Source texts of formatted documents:
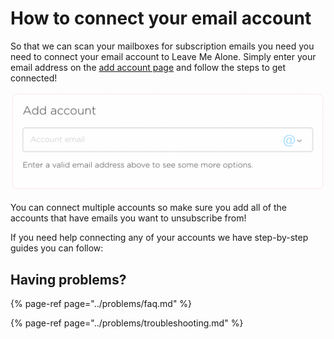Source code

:# How to connect your email account

So that we can scan your mailboxes for subscription emails you need you need to connect your email account to Leave Me Alone. Simply enter your email address on the [add account page](https://leavemealone.app/app/profile/accounts) and follow the steps to get connected!

![Enter your email and follow the steps to connect your email accounts](../.gitbook/assets/image%20%2837%29.png)

You can connect multiple accounts so make sure you add all of the accounts that have emails you want to unsubscribe from!

If you need help connecting any of your accounts we have step-by-step guides you can follow:

## Having problems?

{% page-ref page="../problems/faq.md" %}

{% page-ref page="../problems/troubleshooting.md" %}





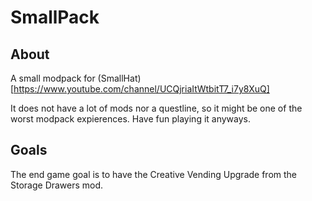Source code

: # SmallPack

## About

A small modpack for (SmallHat)[https://www.youtube.com/channel/UCQjriaItWtbitT7_i7y8XuQ]

It does not have a lot of mods nor a questline, so it might be one of the worst modpack expierences.
Have fun playing it anyways.

## Goals

The end game goal is to have the Creative Vending Upgrade from the Storage Drawers mod.
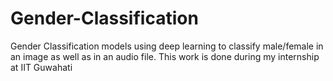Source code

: # Gender-Classification
Gender Classification models using deep learning to classify male/female in an image as well as in an audio file.
This work is done during my internship at IIT Guwahati
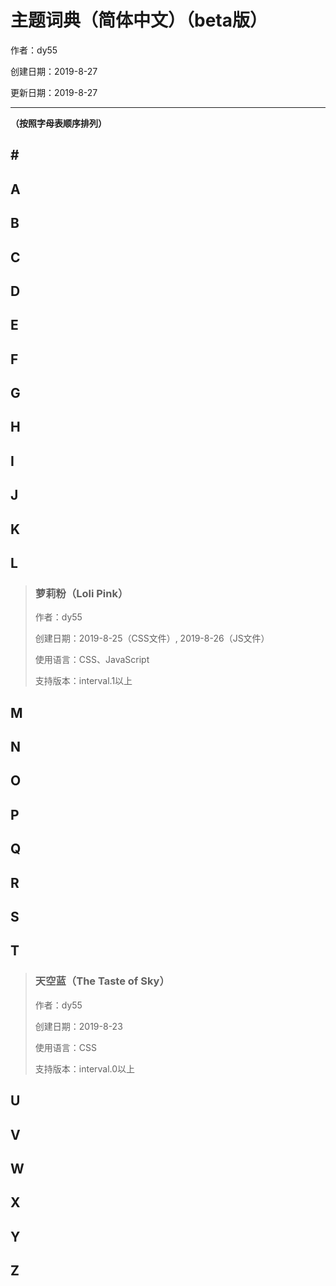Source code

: # 主题词典（简体中文）（beta版）

作者：dy55

创建日期：2019-8-27

更新日期：2019-8-27

---

**（按照字母表顺序排列）**

## \#
## A
## B
## C
## D
## E
## F
## G
## H
## I
## J
## K
## L

> ### 萝莉粉（Loli Pink）
>
> 作者：dy55
>
> 创建日期：2019-8-25（CSS文件）, 2019-8-26（JS文件）
>
> 使用语言：CSS、JavaScript
>
> 支持版本：interval.1以上

## M
## N
## O
## P
## Q
## R
## S
## T

> ### 天空蓝（The Taste of Sky）
>
> 作者：dy55
>
> 创建日期：2019-8-23
>
> 使用语言：CSS
>
> 支持版本：interval.0以上

## U
## V
## W
## X
## Y
## Z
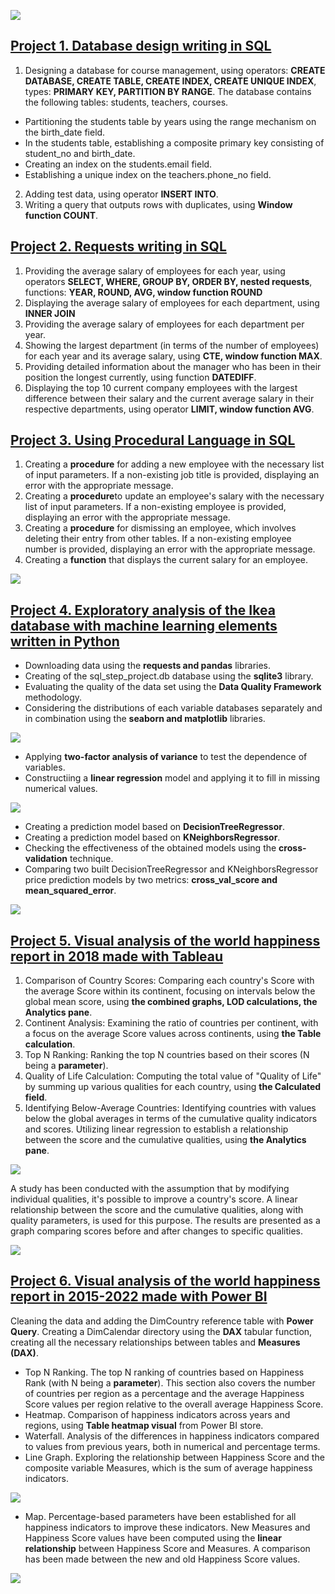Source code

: ![](/images/sql.jfif)

## [Project 1. Database design writing in SQL](https://github.com/HannaSafonova/Portfolio/blob/main/SQL/SQL%20Design.sql)
1. Designing a database for course management, using operators: **CREATE DATABASE, CREATE TABLE, CREATE INDEX,
   CREATE UNIQUE INDEX**, types: **PRIMARY KEY, PARTITION BY RANGE**.
   The database contains the following tables: students, teachers, courses.
- Partitioning the students table by years using the range mechanism on the birth_date field.
- In the students table, establishing a composite primary key consisting of student_no and birth_date.
- Creating an index on the students.email field.
- Establishing a unique index on the teachers.phone_no field.
2. Adding test data, using operator **INSERT INTO**.
3. Writing a query that outputs rows with duplicates, using **Window function COUNT**.

## [Project 2. Requests writing in SQL](https://github.com/HannaSafonova/Portfolio/blob/main/SQL/SQL%20Requests.sql)
1. Providing the average salary of employees for each year, using operators **SELECT, WHERE, GROUP BY, ORDER BY,
   nested requests**, functions: **YEAR, ROUND, AVG, window function ROUND**
2. Displaying the average salary of employees for each department, using **INNER JOIN**
3. Providing the average salary of employees for each department per year.
4. Showing the largest department (in terms of the number of employees) 
   for each year and its average salary, using **CTE, window function MAX**.
5. Providing detailed information about the manager who has been 
   in their position the longest currently, using function **DATEDIFF**.
6. Displaying the top 10 current company employees with the largest difference 
   between their salary and the current average salary in their respective departments, using operator **LIMIT,
   window function AVG**.

## [Project 3. Using Procedural Language in SQL](https://github.com/HannaSafonova/Portfolio/blob/main/SQL/SQL_ETL.sql)
1. Creating a **procedure** for adding a new employee with the necessary list of input parameters.
   If a non-existing job title is provided, displaying an error with the appropriate message.
2. Creating a **procedure**to update an employee's salary with the necessary list of input parameters.
   If a non-existing employee is provided, displaying an error with the appropriate message.
3. Creating a **procedure** for dismissing an employee, which involves deleting their entry 
   from other tables. If a non-existing employee number is provided, 
   displaying an error with the appropriate message.
4. Creating a **function** that displays the current salary for an employee.

![](/images/python.png)

## [Project 4. Exploratory analysis of the Ikea database with machine learning elements written in Python](https://github.com/HannaSafonova/Portfolio/tree/main/Python)                
- Downloading data using the **requests and pandas** libraries.
- Creating of the sql_step_project.db database using the **sqlite3** library.
- Evaluating the quality of the data set using the **Data Quality Framework** methodology.
- Сonsidering the distributions of each variable databases separately and in combination using the **seaborn
    and matplotlib** libraries.
   
 ![](/images/histogram_boxplot.jpg)
 
- Applying **two-factor analysis of variance** to test the dependence of variables.
- Constructiing a **linear regression** model and applying it to fill in missing numerical values.
   
![](/images/regresion.jpg)

- Creating a prediction model based on **DecisionTreeRegressor**.
- Creating a prediction model based on **KNeighborsRegressor**.
- Сhecking the effectiveness of the obtained models using the **cross-validation** technique.
- Comparing two built DecisionTreeRegressor and KNeighborsRegressor price prediction models by two metrics: **cross_val_score and 
    mean_squared_error**.
    
![](/images/tableau.png)
## [Project 5. Visual analysis of the world happiness report in 2018 made with Tableau](https://github.com/HannaSafonova/Portfolio/tree/main/Tableau)     
1. Comparison of Country Scores: Comparing each country's Score with the average Score within its continent, focusing on intervals below 
   the global mean score, using **the combined graphs, LOD calculations, the Analytics pane**.
2. Continent Analysis: Examining the ratio of countries per continent, with a focus on the average Score values across continents, using 
   **the Table calculation**.
3. Top N Ranking: Ranking the top N countries based on their scores (N being a **parameter**).
4. Quality of Life Calculation: Computing the total value of "Quality of Life" by summing up various qualities for each country,
   using **the Calculated field**.
5. Identifying Below-Average Countries: Identifying countries with values below the global averages in terms of the cumulative quality 
   indicators and scores. Utilizing linear regression to establish a relationship between the score and the cumulative qualities, using 
   **the Analytics pane**.

![](/images/tableau_graph.png) 

A study has been conducted with the assumption that by modifying individual qualities, it's possible to improve a country's score. 
A linear relationship between the score and the cumulative qualities, along with quality parameters, is used for this purpose.
The results are presented as a graph comparing scores before and after changes to specific qualities.

![](/images/PowerBI.jpg)

## [Project 6. Visual analysis of the world happiness report in 2015-2022 made with Power BI](https://github.com/HannaSafonova/Portfolio/tree/main/Power%20BI)
Cleaning the data and adding the DimCountry reference table with **Power Query**. Creating a DimCalendar directory using 
the **DAX** tabular function, creating all the necessary relationships between tables and **Measures (DAX)**.
  
- Top N Ranking. The top N ranking of countries based on Happiness Rank (with N being a **parameter**). This section also covers the 
   number of countries per region as a percentage and the average Happiness Score values per region relative to the overall average 
   Happiness Score.
- Heatmap. Comparison of happiness indicators across years and regions, using **Table heatmap visual** from Power BI store.
- Waterfall. Analysis of the differences in happiness indicators compared to values from previous years, both in numerical and 
   percentage terms.
- Line Graph. Exploring the relationship between Happiness Score and the composite variable Measures, which is the sum of average 
   happiness indicators.

![](/images/line.png)

- Map. Percentage-based parameters have been established for all happiness indicators to improve these indicators. New Measures and 
   Happiness Score values have been computed using the **linear relationship** between Happiness Score and Measures. A comparison has 
   been made between the new and old Happiness Score values.
  

![](/images/powerbi_image.png)






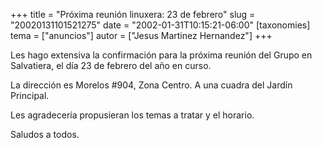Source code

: +++
title = "Próxima reunión linuxera: 23 de febrero"
slug = "20020131101521275"
date = "2002-01-31T10:15:21-06:00"
[taxonomies]
tema = ["anuncios"]
autor = ["Jesus Martinez Hernandez"]
+++

Les hago extensiva la confirmación para la próxima reunión del Grupo en
Salvatiera, el día 23 de febrero del año en curso.

La dirección es Morelos #904, Zona Centro. A una cuadra del Jardín
Principal.

Les agradecería propusieran los temas a tratar y el horario.

Saludos a todos.
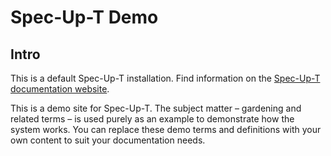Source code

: # Spec-Up-T Demo

## Intro

This is a default Spec-Up-T installation. Find information on the [Spec-Up-T documentation website](https://blockchainbird.github.io/spec-up-t-website/).

This is a demo site for Spec-Up-T. The subject matter – gardening and related terms – is used purely as an example to demonstrate how the system works. You can replace these demo terms and definitions with your own content to suit your documentation needs.
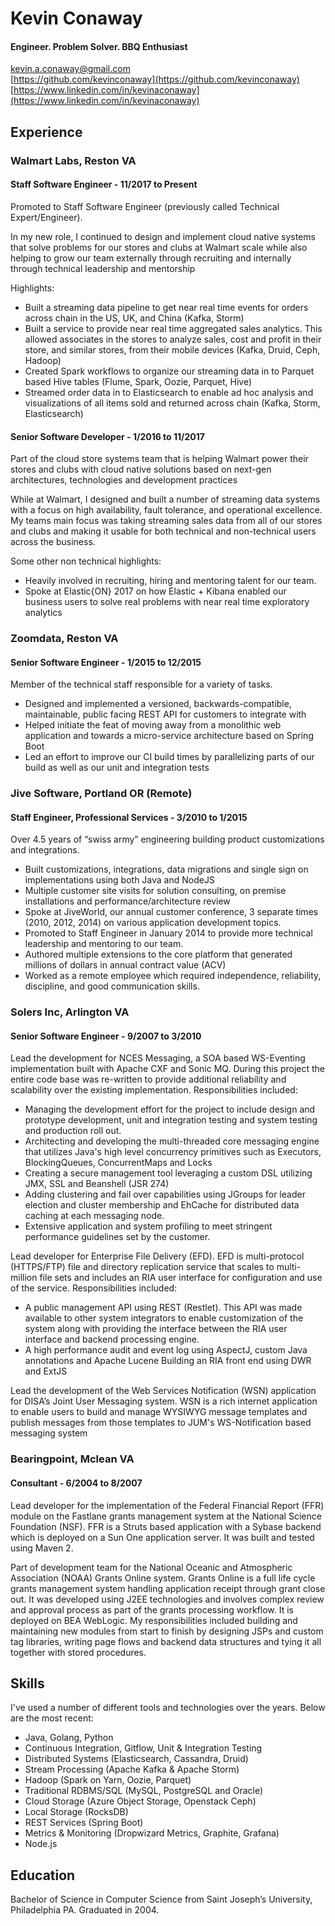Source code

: # Kevin Conaway
#### Engineer. Problem Solver.  BBQ Enthusiast
 
[kevin.a.conaway@gmail.com](mailto:kevin.a.conaway@gmail.com)  
[https://github.com/kevinconaway](https://github.com/kevinconaway)  
[https://www.linkedin.com/in/kevinaconaway](https://www.linkedin.com/in/kevinaconaway)

## Experience

### Walmart Labs, Reston VA

#### Staff Software Engineer - 11/2017 to Present
Promoted to Staff Software Engineer (previously called Technical Expert/Engineer). 

In my new role, I continued to design and implement cloud native systems that solve problems for our stores and clubs at Walmart scale while also helping to grow our team externally through recruiting and internally through technical leadership and mentorship

Highlights:

* Built a streaming data pipeline to get near real time events for orders across chain in the US, UK, and China (Kafka, Storm)
* Built a service to provide near real time aggregated sales analytics.  This allowed associates in the stores to analyze sales, cost and profit in their store, and similar stores, from their mobile devices (Kafka, Druid, Ceph, Hadoop)
* Created Spark workflows to organize our streaming data in to Parquet based Hive tables (Flume, Spark, Oozie, Parquet, Hive)
* Streamed order data in to Elasticsearch to enable ad hoc analysis and visualizations of all items sold and returned across chain (Kafka, Storm, Elasticsearch)

#### Senior Software Developer - 1/2016 to 11/2017
Part of the cloud store systems team that is helping Walmart power their stores and clubs with cloud native solutions based on next-gen architectures, technologies and development practices

While at Walmart, I designed and built a number of streaming data systems with a focus on high availability, fault tolerance, and operational excellence. My teams main focus was taking streaming sales data from all of our stores and clubs and making it usable for both technical and non-technical users across the business.

Some other non technical highlights:

* Heavily involved in recruiting, hiring and mentoring talent for our team.
* Spoke at Elastic{ON} 2017 on how Elastic + Kibana enabled our business users to solve real problems with near real time exploratory analytics

### Zoomdata, Reston VA

#### Senior Software Engineer - 1/2015 to 12/2015
Member of the technical staff responsible for a variety of tasks.

* Designed and implemented a versioned, backwards-compatible, maintainable, public facing REST API for customers to integrate with
* Helped initiate the feat of moving away from a monolithic web application and towards a micro-service architecture based on Spring Boot
* Led an effort to improve our CI build times by parallelizing parts of our build as well as our unit and integration tests

### Jive Software, Portland OR (Remote)

#### Staff Engineer, Professional Services - 3/2010 to 1/2015
Over 4.5 years of “swiss army” engineering building product customizations and integrations.

* Built customizations, integrations, data migrations and single sign on implementations using both Java and NodeJS
* Multiple customer site visits for solution consulting, on premise installations and performance/architecture review
* Spoke at JiveWorld, our annual customer conference, 3 separate times (2010, 2012, 2014) on various application development topics.
* Promoted to Staff Engineer in January 2014 to provide more technical leadership and mentoring to our team.
* Authored multiple extensions to the core platform that generated millions of dollars in annual contract value (ACV)
* Worked as a remote employee which required independence, reliability, discipline, and good communication skills.

### Solers Inc, Arlington VA

#### Senior Software Engineer - 9/2007 to 3/2010
Lead the development for NCES Messaging, a SOA based WS-Eventing implementation built with Apache CXF and Sonic MQ. During this project the entire code base was re-written to provide additional reliability and scalability over the existing implementation. Responsibilities included:

* Managing the development effort for the project to include design and prototype development, unit and integration testing and system testing and production roll out.
* Architecting and developing the multi-threaded core messaging engine that utilizes Java's high level concurrency primitives such as Executors, BlockingQueues, ConcurrentMaps and Locks
* Creating a secure management tool leveraging a custom DSL utilizing JMX, SSL and Beanshell (JSR 274)
* Adding clustering and fail over capabilities using JGroups for leader election and cluster membership and EhCache for distributed data caching at each messaging node.
* Extensive application and system profiling to meet stringent performance guidelines set by the customer.

Lead developer for Enterprise File Delivery (EFD).  EFD is multi-protocol (HTTPS/FTP) file and directory replication service that scales to multi-million file sets and includes an RIA user interface for configuration and use of the service.  Responsibilities included:	

* A public management API using REST (Restlet). This API was made available to other system integrators to enable customization of the system along with providing the interface between the RIA user interface and backend processing engine.
* A high performance audit and event log using AspectJ, custom Java annotations and Apache Lucene
Building an RIA front end using DWR and ExtJS

Lead the development of the Web Services Notification (WSN) application for DISA’s Joint User Messaging system. WSN is a rich internet application to enable users to build and manage WYSIWYG message templates and publish messages from those templates to JUM's WS-Notification based messaging system

### Bearingpoint, Mclean VA

#### Consultant - 6/2004 to 8/2007
Lead developer for the implementation of the Federal Financial Report (FFR) module on the Fastlane grants management system at the National Science Foundation (NSF).  FFR is a Struts based application with a Sybase backend which is deployed on a Sun One application server.  It was built and tested using Maven 2.

Part of development team for the National Oceanic and Atmospheric Association (NOAA) Grants Online system. Grants Online is a full life cycle grants management system handling application receipt through grant close out. It was developed using J2EE technologies and involves complex review and approval process as part of the grants processing workflow.  It is deployed on BEA WebLogic.  My responsibilities included building and maintaining new modules from start to finish by designing JSPs and custom tag libraries, writing page flows and backend data structures and tying it all together with stored procedures.

## Skills

I've used a number of different tools and technologies over the years.  Below are the most recent:

* Java, Golang, Python
* Continuous Integration, Gitflow, Unit & Integration Testing
* Distributed Systems (Elasticsearch, Cassandra, Druid)
* Stream Processing (Apache Kafka & Apache Storm)
* Hadoop (Spark on Yarn, Oozie, Parquet)
* Traditional RDBMS/SQL (MySQL, PostgreSQL and Oracle)
* Cloud Storage (Azure Object Storage, Openstack Ceph)
* Local Storage (RocksDB)
* REST Services (Spring Boot)
* Metrics & Monitoring (Dropwizard Metrics, Graphite, Grafana)
* Node.js

## Education
Bachelor of Science in Computer Science from Saint Joseph’s University, Philadelphia PA.  Graduated in 2004.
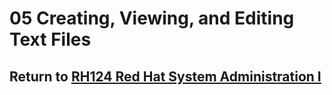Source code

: # 05 Creating, Viewing, and Editing Text Files

## Return to [RH124 Red Hat System Administration I](/rh124_red_hat_system_administration_i/README.md)
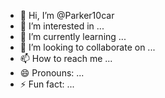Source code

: - 👋 Hi, I’m @Parker10car
- 👀 I’m interested in ...
- 🌱 I’m currently learning ...
- 💞️ I’m looking to collaborate on ...
- 📫 How to reach me ...
- 😄 Pronouns: ...
- ⚡ Fun fact: ...

<!---
Parker10car/Parker10car is a ✨ special ✨ repository because its `README.md` (this file) appears on your GitHub profile.
You can click the Preview link to take a look at your changes.
--->
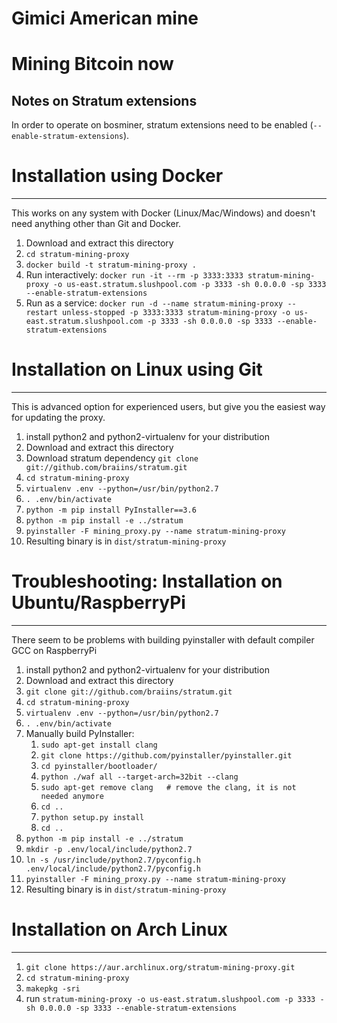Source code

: # Gimici American mine

Mining Bitcoin now
====================
Notes on Stratum extensions
-------------------------------

In order to operate on bosminer, stratum extensions need to be enabled (`--enable-stratum-extensions`).

# Installation using Docker
-------------------------------
This works on any system with Docker (Linux/Mac/Windows) and doesn't need anything other than Git and Docker.

1. Download and extract this directory
1. `cd stratum-mining-proxy`
1. `docker build -t stratum-mining-proxy .`
1. Run interactively: `docker run -it --rm -p 3333:3333 stratum-mining-proxy -o us-east.stratum.slushpool.com -p 3333 -sh 0.0.0.0 -sp 3333 --enable-stratum-extensions`
1. Run as a service: `docker run -d --name stratum-mining-proxy --restart unless-stopped -p 3333:3333 stratum-mining-proxy -o us-east.stratum.slushpool.com -p 3333 -sh 0.0.0.0 -sp 3333 --enable-stratum-extensions`

# Installation on Linux using Git
-------------------------------
This is advanced option for experienced users, but give you the easiest way for updating the proxy.

1. install python2 and python2-virtualenv for your distribution
1. Download and extract this directory
1. Download stratum dependency `git clone git://github.com/braiins/stratum.git`
1. `cd stratum-mining-proxy`
1. `virtualenv .env --python=/usr/bin/python2.7`
1. `. .env/bin/activate`
1. `python -m pip install PyInstaller==3.6`
1. `python -m pip install -e ../stratum`
1. `pyinstaller -F mining_proxy.py --name stratum-mining-proxy`
1. Resulting binary is in `dist/stratum-mining-proxy`

# Troubleshooting: Installation on Ubuntu/RaspberryPi
-------------------------------
There seem to be problems with building pyinstaller with default compiler GCC on RaspberryPi

1. install python2 and python2-virtualenv for your distribution
1. Download and extract this directory
1. `git clone git://github.com/braiins/stratum.git`
1. `cd stratum-mining-proxy`
1. `virtualenv .env --python=/usr/bin/python2.7`
1. `. .env/bin/activate`
1. Manually build PyInstaller:
    1. `sudo apt-get install clang`
    1. `git clone https://github.com/pyinstaller/pyinstaller.git`
    1. `cd pyinstaller/bootloader/`
    1. `python ./waf all --target-arch=32bit --clang`
    1. `sudo apt-get remove clang   # remove the clang, it is not needed anymore`
    1. `cd ..`
    1. `python setup.py install`
    1. `cd ..`
1. `python -m pip install -e ../stratum`
1. `mkdir -p .env/local/include/python2.7`
1. `ln -s /usr/include/python2.7/pyconfig.h .env/local/include/python2.7/pyconfig.h`
1. `pyinstaller -F mining_proxy.py --name stratum-mining-proxy`
1. Resulting binary is in `dist/stratum-mining-proxy`

# Installation on Arch Linux
--------------------------
1. `git clone https://aur.archlinux.org/stratum-mining-proxy.git`
1. `cd stratum-mining-proxy`
1. `makepkg -sri`
1. run `stratum-mining-proxy -o us-east.stratum.slushpool.com -p 3333 -sh 0.0.0.0 -sp 3333 --enable-stratum-extensions`

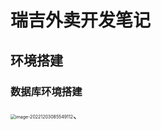 # 瑞吉外卖开发笔记

## 环境搭建

### 数据库环境搭建

<img src="F:\new_work_study_space\瑞吉外卖资料\# 瑞吉外卖开发笔记.assets\image-20221203085549112.png" alt="image-20221203085549112" style="zoom:50%;" />、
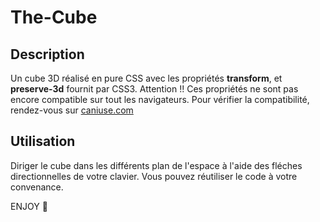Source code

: # The-Cube
## Description

Un cube 3D réalisé en pure CSS avec les propriétés **transform**, et **preserve-3d** fournit par CSS3.
Attention !! Ces propriétés ne sont pas encore compatible sur tout les navigateurs. Pour vérifier la compatibilité, rendez-vous sur [caniuse.com]()

## Utilisation

Diriger le cube dans les différents plan de l'espace à l'aide des fléches directionnelles de votre clavier.
Vous pouvez réutiliser le code à votre convenance.

ENJOY :metal:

* _What the exercise asks_
Search the data for the string "Oozie" and copy each line where it appears.

* _Answer below_
* Created Spark workflows to organize our streaming data in to Parquet based Hive tables (Flume, Spark, Oozie, Parquet, Hive)
* Hadoop (Spark on Yarn, Oozie, Parquet)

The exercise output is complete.